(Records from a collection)
────────

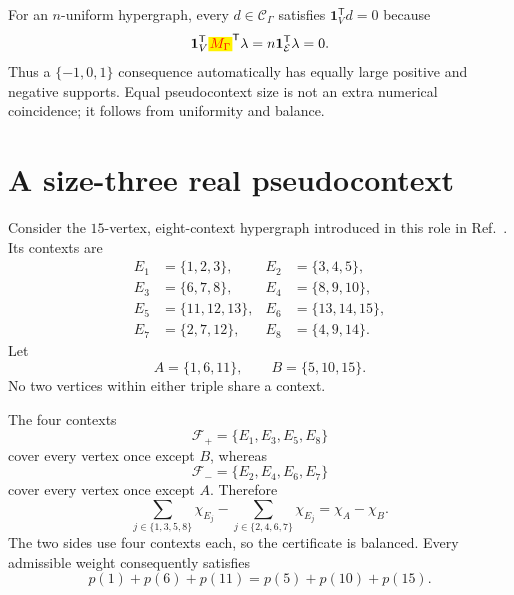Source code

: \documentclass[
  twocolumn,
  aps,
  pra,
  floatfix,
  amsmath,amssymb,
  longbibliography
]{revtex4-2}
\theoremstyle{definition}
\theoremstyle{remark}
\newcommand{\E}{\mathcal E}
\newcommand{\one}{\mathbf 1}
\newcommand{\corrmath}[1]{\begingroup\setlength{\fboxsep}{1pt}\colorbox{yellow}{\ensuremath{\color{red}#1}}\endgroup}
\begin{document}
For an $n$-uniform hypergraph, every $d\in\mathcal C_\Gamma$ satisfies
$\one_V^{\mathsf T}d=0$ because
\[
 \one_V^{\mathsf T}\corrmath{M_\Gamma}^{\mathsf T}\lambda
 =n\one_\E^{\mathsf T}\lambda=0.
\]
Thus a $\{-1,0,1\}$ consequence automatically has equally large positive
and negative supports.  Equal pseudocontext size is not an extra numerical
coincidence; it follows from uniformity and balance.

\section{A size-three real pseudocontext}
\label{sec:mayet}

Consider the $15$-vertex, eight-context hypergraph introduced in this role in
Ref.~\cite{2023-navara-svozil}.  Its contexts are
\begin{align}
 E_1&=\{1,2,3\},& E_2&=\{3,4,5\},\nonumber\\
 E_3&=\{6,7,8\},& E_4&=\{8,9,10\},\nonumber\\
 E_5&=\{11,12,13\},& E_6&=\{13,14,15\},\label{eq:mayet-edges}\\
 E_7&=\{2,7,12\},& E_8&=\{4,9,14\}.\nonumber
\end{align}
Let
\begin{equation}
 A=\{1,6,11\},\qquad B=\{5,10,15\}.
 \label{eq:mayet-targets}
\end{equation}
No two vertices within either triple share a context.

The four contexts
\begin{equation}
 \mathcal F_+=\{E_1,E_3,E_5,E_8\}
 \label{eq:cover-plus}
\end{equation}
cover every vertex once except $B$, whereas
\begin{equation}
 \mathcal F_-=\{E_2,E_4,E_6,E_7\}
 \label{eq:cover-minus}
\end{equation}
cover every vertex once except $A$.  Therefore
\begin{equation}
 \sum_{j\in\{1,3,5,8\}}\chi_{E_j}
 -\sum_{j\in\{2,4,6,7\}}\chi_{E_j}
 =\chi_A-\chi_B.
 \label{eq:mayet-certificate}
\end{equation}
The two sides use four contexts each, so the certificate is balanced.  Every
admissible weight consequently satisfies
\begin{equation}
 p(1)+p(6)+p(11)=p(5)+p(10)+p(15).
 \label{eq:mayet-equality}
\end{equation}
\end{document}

────────

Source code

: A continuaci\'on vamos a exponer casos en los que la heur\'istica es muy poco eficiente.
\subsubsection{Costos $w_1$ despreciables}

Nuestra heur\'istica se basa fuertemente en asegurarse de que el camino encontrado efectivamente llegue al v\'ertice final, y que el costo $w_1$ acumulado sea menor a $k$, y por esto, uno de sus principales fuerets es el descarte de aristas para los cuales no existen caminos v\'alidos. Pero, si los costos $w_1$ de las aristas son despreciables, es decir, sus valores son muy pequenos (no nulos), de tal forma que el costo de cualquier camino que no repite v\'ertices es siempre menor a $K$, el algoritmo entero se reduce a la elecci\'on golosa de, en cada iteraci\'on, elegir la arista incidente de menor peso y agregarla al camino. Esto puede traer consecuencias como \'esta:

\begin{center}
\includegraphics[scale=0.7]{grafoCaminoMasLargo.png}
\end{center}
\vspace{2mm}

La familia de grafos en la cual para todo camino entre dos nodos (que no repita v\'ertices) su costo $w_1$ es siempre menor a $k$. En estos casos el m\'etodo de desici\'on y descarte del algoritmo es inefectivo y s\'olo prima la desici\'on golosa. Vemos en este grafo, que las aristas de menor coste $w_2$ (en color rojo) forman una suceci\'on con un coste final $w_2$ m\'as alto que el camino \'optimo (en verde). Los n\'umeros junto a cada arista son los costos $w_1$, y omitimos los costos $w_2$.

────────

→ Exercise aim: Show the lines from the data above that contain the string "corrmath".

→ Task solution:
\newcommand{\corrmath}[1]{\begingroup\setlength{\fboxsep}{1pt}\colorbox{yellow}{\ensuremath{\color{red}#1}}\endgroup}
 \one_V^{\mathsf T}\corrmath{M_\Gamma}^{\mathsf T}\lambda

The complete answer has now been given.